**Problem statement**
In your copy, leave out the pictures and repeat every record exactly.

__________________________________________________

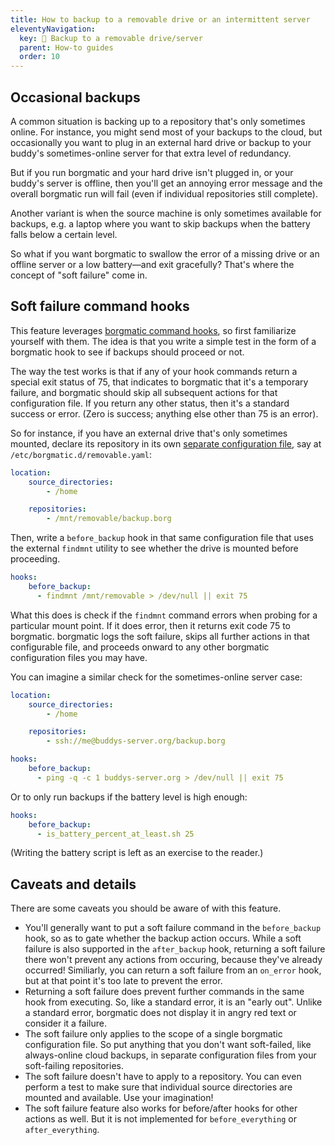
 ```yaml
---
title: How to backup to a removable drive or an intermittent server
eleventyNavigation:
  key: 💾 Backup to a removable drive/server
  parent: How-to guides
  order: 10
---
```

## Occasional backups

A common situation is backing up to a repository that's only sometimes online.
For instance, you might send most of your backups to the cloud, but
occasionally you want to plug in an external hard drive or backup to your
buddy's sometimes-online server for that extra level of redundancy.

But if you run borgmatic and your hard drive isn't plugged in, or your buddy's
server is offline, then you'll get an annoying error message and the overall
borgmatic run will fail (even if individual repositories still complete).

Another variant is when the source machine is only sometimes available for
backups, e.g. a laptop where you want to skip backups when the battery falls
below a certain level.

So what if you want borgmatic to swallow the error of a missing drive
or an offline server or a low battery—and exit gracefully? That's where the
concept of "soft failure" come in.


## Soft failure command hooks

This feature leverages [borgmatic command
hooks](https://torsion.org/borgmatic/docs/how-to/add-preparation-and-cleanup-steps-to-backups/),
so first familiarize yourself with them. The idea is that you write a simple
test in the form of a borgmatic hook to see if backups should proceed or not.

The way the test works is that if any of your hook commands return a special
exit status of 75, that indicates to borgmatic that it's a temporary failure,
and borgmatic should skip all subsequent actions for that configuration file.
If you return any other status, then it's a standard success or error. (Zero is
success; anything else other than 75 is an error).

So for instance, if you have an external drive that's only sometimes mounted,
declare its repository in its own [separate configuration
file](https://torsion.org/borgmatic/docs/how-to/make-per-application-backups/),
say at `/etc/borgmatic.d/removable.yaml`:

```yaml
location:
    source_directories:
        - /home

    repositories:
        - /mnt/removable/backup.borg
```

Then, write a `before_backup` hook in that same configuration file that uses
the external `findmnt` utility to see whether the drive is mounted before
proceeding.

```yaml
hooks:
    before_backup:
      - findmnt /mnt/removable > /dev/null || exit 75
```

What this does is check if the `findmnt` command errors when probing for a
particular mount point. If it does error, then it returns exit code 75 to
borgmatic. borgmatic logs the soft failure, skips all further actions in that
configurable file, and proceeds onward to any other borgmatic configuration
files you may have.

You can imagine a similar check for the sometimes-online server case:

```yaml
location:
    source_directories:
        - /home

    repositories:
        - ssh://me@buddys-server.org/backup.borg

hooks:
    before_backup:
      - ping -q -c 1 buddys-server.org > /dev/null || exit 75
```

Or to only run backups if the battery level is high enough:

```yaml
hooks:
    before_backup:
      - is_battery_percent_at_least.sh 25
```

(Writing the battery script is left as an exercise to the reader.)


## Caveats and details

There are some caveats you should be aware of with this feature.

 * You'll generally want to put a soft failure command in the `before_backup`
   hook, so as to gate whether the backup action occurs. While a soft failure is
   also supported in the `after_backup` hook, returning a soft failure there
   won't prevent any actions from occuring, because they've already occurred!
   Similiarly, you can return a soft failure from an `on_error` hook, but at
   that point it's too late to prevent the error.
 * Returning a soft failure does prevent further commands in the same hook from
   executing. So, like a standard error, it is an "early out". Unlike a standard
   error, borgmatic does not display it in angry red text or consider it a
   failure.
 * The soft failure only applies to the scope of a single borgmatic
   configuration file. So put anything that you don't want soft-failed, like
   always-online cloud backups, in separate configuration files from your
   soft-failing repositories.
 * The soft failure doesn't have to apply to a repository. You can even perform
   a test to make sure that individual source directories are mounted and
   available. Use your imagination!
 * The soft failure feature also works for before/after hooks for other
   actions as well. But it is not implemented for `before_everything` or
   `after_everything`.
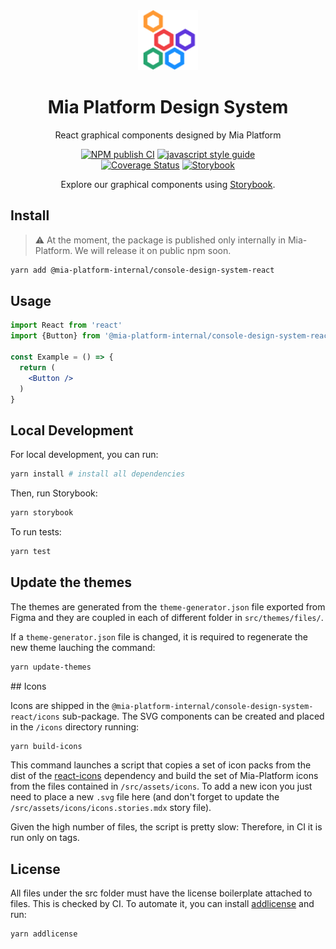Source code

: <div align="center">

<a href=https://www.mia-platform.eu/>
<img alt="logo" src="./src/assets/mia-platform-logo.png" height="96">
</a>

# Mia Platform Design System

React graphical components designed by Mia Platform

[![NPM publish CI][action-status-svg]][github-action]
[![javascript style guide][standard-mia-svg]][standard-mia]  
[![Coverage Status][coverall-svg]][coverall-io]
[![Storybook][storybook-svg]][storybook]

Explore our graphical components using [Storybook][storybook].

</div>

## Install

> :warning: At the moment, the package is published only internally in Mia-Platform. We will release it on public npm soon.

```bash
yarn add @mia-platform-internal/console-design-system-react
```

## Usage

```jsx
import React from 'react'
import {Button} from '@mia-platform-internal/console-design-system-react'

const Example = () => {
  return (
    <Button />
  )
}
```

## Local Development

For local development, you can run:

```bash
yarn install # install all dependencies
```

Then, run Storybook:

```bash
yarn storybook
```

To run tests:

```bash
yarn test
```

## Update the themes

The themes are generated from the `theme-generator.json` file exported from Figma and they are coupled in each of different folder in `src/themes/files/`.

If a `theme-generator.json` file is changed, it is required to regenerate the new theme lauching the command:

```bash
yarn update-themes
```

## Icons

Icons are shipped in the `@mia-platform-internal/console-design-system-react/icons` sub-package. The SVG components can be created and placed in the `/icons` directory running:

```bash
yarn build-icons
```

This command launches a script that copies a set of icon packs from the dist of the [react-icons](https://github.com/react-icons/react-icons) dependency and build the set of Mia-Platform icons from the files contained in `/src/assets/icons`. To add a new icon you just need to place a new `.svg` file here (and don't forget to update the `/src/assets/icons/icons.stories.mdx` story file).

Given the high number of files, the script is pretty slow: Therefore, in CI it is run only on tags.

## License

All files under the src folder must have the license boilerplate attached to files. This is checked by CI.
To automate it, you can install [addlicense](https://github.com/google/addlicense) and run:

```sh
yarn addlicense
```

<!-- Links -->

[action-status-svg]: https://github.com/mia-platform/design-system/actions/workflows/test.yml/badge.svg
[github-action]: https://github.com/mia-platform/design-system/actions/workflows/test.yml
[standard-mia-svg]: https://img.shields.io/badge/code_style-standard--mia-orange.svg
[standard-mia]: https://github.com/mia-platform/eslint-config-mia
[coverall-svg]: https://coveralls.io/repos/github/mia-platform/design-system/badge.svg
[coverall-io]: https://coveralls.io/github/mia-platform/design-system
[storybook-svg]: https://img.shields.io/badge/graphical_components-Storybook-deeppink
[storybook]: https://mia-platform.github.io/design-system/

__________________________________________________

**Solution to this exercise**
 ```yaml
---
title: How to backup to a removable drive or an intermittent server
eleventyNavigation:
  key: 💾 Backup to a removable drive/server
  parent: How-to guides
  order: 10
---
```

## Occasional backups

A common situation is backing up to a repository that's only sometimes online.
For instance, you might send most of your backups to the cloud, but
occasionally you want to plug in an external hard drive or backup to your
buddy's sometimes-online server for that extra level of redundancy.

But if you run borgmatic and your hard drive isn't plugged in, or your buddy's
server is offline, then you'll get an annoying error message and the overall
borgmatic run will fail (even if individual repositories still complete).

Another variant is when the source machine is only sometimes available for
backups, e.g. a laptop where you want to skip backups when the battery falls
below a certain level.

So what if you want borgmatic to swallow the error of a missing drive
or an offline server or a low battery—and exit gracefully? That's where the
concept of "soft failure" come in.


## Soft failure command hooks

This feature leverages [borgmatic command
hooks](https://torsion.org/borgmatic/docs/how-to/add-preparation-and-cleanup-steps-to-backups/),
so first familiarize yourself with them. The idea is that you write a simple
test in the form of a borgmatic hook to see if backups should proceed or not.

The way the test works is that if any of your hook commands return a special
exit status of 75, that indicates to borgmatic that it's a temporary failure,
and borgmatic should skip all subsequent actions for that configuration file.
If you return any other status, then it's a standard success or error. (Zero is
success; anything else other than 75 is an error).

So for instance, if you have an external drive that's only sometimes mounted,
declare its repository in its own [separate configuration
file](https://torsion.org/borgmatic/docs/how-to/make-per-application-backups/),
say at `/etc/borgmatic.d/removable.yaml`:

```yaml
location:
    source_directories:
        - /home

    repositories:
        - /mnt/removable/backup.borg
```

Then, write a `before_backup` hook in that same configuration file that uses
the external `findmnt` utility to see whether the drive is mounted before
proceeding.

```yaml
hooks:
    before_backup:
      - findmnt /mnt/removable > /dev/null || exit 75
```

What this does is check if the `findmnt` command errors when probing for a
particular mount point. If it does error, then it returns exit code 75 to
borgmatic. borgmatic logs the soft failure, skips all further actions in that
configurable file, and proceeds onward to any other borgmatic configuration
files you may have.

You can imagine a similar check for the sometimes-online server case:

```yaml
location:
    source_directories:
        - /home

    repositories:
        - ssh://me@buddys-server.org/backup.borg

hooks:
    before_backup:
      - ping -q -c 1 buddys-server.org > /dev/null || exit 75
```

Or to only run backups if the battery level is high enough:

```yaml
hooks:
    before_backup:
      - is_battery_percent_at_least.sh 25
```

(Writing the battery script is left as an exercise to the reader.)


## Caveats and details

There are some caveats you should be aware of with this feature.

 * You'll generally want to put a soft failure command in the `before_backup`
   hook, so as to gate whether the backup action occurs. While a soft failure is
   also supported in the `after_backup` hook, returning a soft failure there
   won't prevent any actions from occuring, because they've already occurred!
   Similiarly, you can return a soft failure from an `on_error` hook, but at
   that point it's too late to prevent the error.
 * Returning a soft failure does prevent further commands in the same hook from
   executing. So, like a standard error, it is an "early out". Unlike a standard
   error, borgmatic does not display it in angry red text or consider it a
   failure.
 * The soft failure only applies to the scope of a single borgmatic
   configuration file. So put anything that you don't want soft-failed, like
   always-online cloud backups, in separate configuration files from your
   soft-failing repositories.
 * The soft failure doesn't have to apply to a repository. You can even perform
   a test to make sure that individual source directories are mounted and
   available. Use your imagination!
 * The soft failure feature also works for before/after hooks for other
   actions as well. But it is not implemented for `before_everything` or
   `after_everything`.
Source code

: <div align="center">

<a href=https://www.mia-platform.eu/>
<img alt="logo" src="./src/assets/mia-platform-logo.png" height="96">
</a>

# Mia Platform Design System

React graphical components designed by Mia Platform

[![NPM publish CI][action-status-svg]][github-action]
[![javascript style guide][standard-mia-svg]][standard-mia]  
[![Coverage Status][coverall-svg]][coverall-io]
[![Storybook][storybook-svg]][storybook]

Explore our graphical components using [Storybook][storybook].

</div>

## Install

> :warning: At the moment, the package is published only internally in Mia-Platform. We will release it on public npm soon.

```bash
yarn add @mia-platform-internal/console-design-system-react
```

## Usage

```jsx
import React from 'react'
import {Button} from '@mia-platform-internal/console-design-system-react'

const Example = () => {
  return (
    <Button />
  )
}
```

## Local Development

For local development, you can run:

```bash
yarn install # install all dependencies
```

Then, run Storybook:

```bash
yarn storybook
```

To run tests:

```bash
yarn test
```

## Update the themes

The themes are generated from the `theme-generator.json` file exported from Figma and they are coupled in each of different folder in `src/themes/files/`.

If a `theme-generator.json` file is changed, it is required to regenerate the new theme lauching the command:

```bash
yarn update-themes
```

## Icons

Icons are shipped in the `@mia-platform-internal/console-design-system-react/icons` sub-package. The SVG components can be created and placed in the `/icons` directory running:

```bash
yarn build-icons
```

This command launches a script that copies a set of icon packs from the dist of the [react-icons](https://github.com/react-icons/react-icons) dependency and build the set of Mia-Platform icons from the files contained in `/src/assets/icons`. To add a new icon you just need to place a new `.svg` file here (and don't forget to update the `/src/assets/icons/icons.stories.mdx` story file).

Given the high number of files, the script is pretty slow: Therefore, in CI it is run only on tags.

## License

All files under the src folder must have the license boilerplate attached to files. This is checked by CI.
To automate it, you can install [addlicense](https://github.com/google/addlicense) and run:

```sh
yarn addlicense
```

<!-- Links -->

[action-status-svg]: https://github.com/mia-platform/design-system/actions/workflows/test.yml/badge.svg
[github-action]: https://github.com/mia-platform/design-system/actions/workflows/test.yml
[standard-mia-svg]: https://img.shields.io/badge/code_style-standard--mia-orange.svg
[standard-mia]: https://github.com/mia-platform/eslint-config-mia
[coverall-svg]: https://coveralls.io/repos/github/mia-platform/design-system/badge.svg
[coverall-io]: https://coveralls.io/github/mia-platform/design-system
[storybook-svg]: https://img.shields.io/badge/graphical_components-Storybook-deeppink
[storybook]: https://mia-platform.github.io/design-system/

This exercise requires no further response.